How the Scheme Jumps from Sweet Talk to Retirement Cash
Maimon, who studies online fraud networks, has described these operations as structured supply chains that start by grooming targets, then painstakingly building trust before steering victims onto phony trading platforms or crypto wallets. His written testimony spells out the exact playbook regulators are tracking. See his testimony to the SEC for a technical breakdown of how fraudsters manufacture online credibility.
California’s Department of Financial Protection and Innovation has documented cases in which victims were pushed to raid 401(k)s, take out loans or even sell assets to cover supposed verification or “tax” fees, right before transfers are blocked or funds vanish. The agency’s complaint examples show how fast the money can disappear once retirement savings are in play. Check the DFPI crypto scam tracker for real-world reports and common warning signs.
The Scale: Why Regulators Are Alarmed
Numbers from federal agencies paint a grim backdrop. The FBI’s 2025 Internet Crime Report shows adults 60 and older filed roughly 201,266 complaints and reported about $7.748 billion in losses, with confidence and romance fraud alone accounting for hundreds of millions in reported hits. See the FBI IC3 2025 report for full figures.
The Federal Trade Commission’s latest data spotlight flags social media as a major pipeline for these cons, noting that a large share of reported romance scams in 2025 started on social platforms. That means the first message that pops into someone’s DMs can be the opening move in a months-long effort to pry loose retirement savings. See the FTC Data Spotlight for that analysis.
What Angelenos Should Do
Fraud experts say the single biggest rule is simple: never move or wire money solely because someone you met online insists it is urgent.

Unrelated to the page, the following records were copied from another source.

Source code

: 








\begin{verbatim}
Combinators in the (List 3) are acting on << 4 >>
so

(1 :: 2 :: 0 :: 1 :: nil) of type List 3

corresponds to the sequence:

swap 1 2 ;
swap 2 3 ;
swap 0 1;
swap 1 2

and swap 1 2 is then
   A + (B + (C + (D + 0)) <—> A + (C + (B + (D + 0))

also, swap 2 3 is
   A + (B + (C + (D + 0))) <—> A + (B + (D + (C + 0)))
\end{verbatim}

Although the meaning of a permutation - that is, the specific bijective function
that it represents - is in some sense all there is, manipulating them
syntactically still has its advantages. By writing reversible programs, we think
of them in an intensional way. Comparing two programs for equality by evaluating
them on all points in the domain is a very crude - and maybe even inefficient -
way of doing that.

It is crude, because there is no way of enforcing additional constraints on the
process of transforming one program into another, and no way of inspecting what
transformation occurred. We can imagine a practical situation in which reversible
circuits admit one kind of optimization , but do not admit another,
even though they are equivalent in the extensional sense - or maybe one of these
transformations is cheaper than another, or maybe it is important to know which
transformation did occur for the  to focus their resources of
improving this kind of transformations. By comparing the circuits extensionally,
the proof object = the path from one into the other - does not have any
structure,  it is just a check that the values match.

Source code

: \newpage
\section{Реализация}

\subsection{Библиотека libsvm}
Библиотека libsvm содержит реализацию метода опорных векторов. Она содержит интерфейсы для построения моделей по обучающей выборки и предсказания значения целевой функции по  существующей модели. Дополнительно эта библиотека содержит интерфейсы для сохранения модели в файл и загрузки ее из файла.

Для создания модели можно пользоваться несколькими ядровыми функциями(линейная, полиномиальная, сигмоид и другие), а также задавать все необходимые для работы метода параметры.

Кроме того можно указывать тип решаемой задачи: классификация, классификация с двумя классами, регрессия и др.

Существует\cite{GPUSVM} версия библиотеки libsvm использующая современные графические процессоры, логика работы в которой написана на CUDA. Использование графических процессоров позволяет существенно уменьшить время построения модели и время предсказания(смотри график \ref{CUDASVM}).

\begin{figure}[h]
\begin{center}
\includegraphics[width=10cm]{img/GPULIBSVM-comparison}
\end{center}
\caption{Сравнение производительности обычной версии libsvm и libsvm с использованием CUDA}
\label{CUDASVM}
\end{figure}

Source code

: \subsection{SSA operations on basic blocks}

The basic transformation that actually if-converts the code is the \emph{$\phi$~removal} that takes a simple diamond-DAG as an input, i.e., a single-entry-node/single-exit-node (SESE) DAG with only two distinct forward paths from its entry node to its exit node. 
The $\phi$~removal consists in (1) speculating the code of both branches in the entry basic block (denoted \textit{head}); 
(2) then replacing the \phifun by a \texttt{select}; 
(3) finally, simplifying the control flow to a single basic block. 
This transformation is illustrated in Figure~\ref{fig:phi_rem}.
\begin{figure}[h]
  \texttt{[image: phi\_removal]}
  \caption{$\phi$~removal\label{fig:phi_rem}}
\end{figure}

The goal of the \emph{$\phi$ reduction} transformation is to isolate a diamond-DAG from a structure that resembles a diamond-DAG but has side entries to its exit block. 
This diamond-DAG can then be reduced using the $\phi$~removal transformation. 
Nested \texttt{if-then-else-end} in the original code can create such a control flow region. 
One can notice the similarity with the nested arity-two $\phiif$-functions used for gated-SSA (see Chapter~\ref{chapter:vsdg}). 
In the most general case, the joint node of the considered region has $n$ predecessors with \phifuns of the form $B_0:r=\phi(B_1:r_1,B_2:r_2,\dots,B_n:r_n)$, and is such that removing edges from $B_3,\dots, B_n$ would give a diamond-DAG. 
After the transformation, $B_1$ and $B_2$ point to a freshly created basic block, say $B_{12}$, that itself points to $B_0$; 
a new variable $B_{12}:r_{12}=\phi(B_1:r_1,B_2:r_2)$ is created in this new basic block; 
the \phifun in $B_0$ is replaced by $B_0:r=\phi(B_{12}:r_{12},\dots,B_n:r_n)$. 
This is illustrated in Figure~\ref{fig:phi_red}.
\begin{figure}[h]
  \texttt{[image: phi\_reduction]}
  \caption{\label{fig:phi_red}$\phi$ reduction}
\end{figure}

Before making any large withdrawal, especially from a retirement account, contact your bank, brokerage or plan provider and talk through what is being asked of you.
The AARP Fraud Watch Network offers a helpline and step-by-step guidance for victims and families. California’s DFPI maintains consumer-warning pages plus a complaint portal that can help people and their loved ones spot patterns across cases.
If you suspect a relative or friend is caught in one of these schemes, experts urge you to quietly preserve text messages, chat logs and transaction records, then seek a second opinion from a trusted family member or financial adviser. From there, reaching out to organizations like AARP and DFPI can help map out next steps.
Enforcement and the Long View
Recent federal takedowns and criminal cases reveal how sprawling and organized these scams have become. Authorities have seized hundreds of fake investment sites and notified thousands of victims in actions aimed at dismantling cross-border scam centers that fuel romance and investment cons alike. For a broader sense of the landscape, read reporting on these enforcement efforts, including the takedown of dozens of fraudulent trading platforms and the seizure of domains tied to large-scale crypto siphoning.
Fraud specialists say early reporting to consumer agencies and law enforcement gives investigators the best shot at tracing or freezing funds before they are gone for good. Once retirement money has been pushed through layers of fake platforms and crypto wallets, clawing it back becomes exponentially harder.